### SOURCE INFORMATION

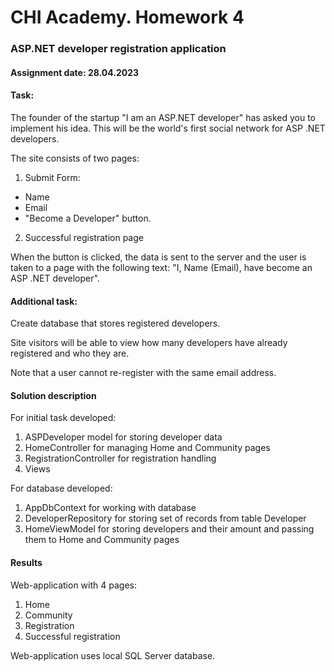 # CHI Academy. Homework 4

### ASP.NET developer registration application

#### Assignment date: 28.04.2023

#### Task:

The founder of the startup "I am an ASP.NET developer" has asked you to implement his idea. This will be the world's first social network for ASP .NET developers. 

The site consists of two pages:

1) Submit Form:
  - Name
  - Email
  - "Become a Developer" button.

2) Successful registration page

When the button is clicked, the data is sent to the server and the user is taken to a page with the following text: "I, Name (Email), have become an ASP .NET developer".

#### Additional task:

Create database that stores registered developers. 

Site visitors will be able to view how many developers have already registered and who they are. 

Note that a user cannot re-register with the same email address.

#### Solution description

For initial task developed:
  1. ASPDeveloper model for storing developer data
  2. HomeController for managing Home and Community pages 
  3. RegistrationController for registration handling
  4. Views
  
For database developed:
  1. AppDbContext for working with database
  2. DeveloperRepository for storing set of records from table Developer
  3. HomeViewModel for storing developers and their amount and passing them to Home and Community pages

#### Results

Web-application with 4 pages:
  1. Home
  2. Community
  3. Registration
  4. Successful registration

Web-application uses local SQL Server database.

######

**ACTION ITEM**.
The expected output is every record above, copied exactly, without pictures.

**THE ANSWER**.
 # CHI Academy. Homework 4

### ASP.NET developer registration application

#### Assignment date: 28.04.2023

#### Task:

The founder of the startup "I am an ASP.NET developer" has asked you to implement his idea. This will be the world's first social network for ASP .NET developers. 

The site consists of two pages:

1) Submit Form:
  - Name
  - Email
  - "Become a Developer" button.

2) Successful registration page

When the button is clicked, the data is sent to the server and the user is taken to a page with the following text: "I, Name (Email), have become an ASP .NET developer".

#### Additional task:

Create database that stores registered developers. 

Site visitors will be able to view how many developers have already registered and who they are. 

Note that a user cannot re-register with the same email address.

#### Solution description

For initial task developed:
  1. ASPDeveloper model for storing developer data
  2. HomeController for managing Home and Community pages 
  3. RegistrationController for registration handling
  4. Views
  
For database developed:
  1. AppDbContext for working with database
  2. DeveloperRepository for storing set of records from table Developer
  3. HomeViewModel for storing developers and their amount and passing them to Home and Community pages

#### Results

Web-application with 4 pages:
  1. Home
  2. Community
  3. Registration
  4. Successful registration

Web-application uses local SQL Server database.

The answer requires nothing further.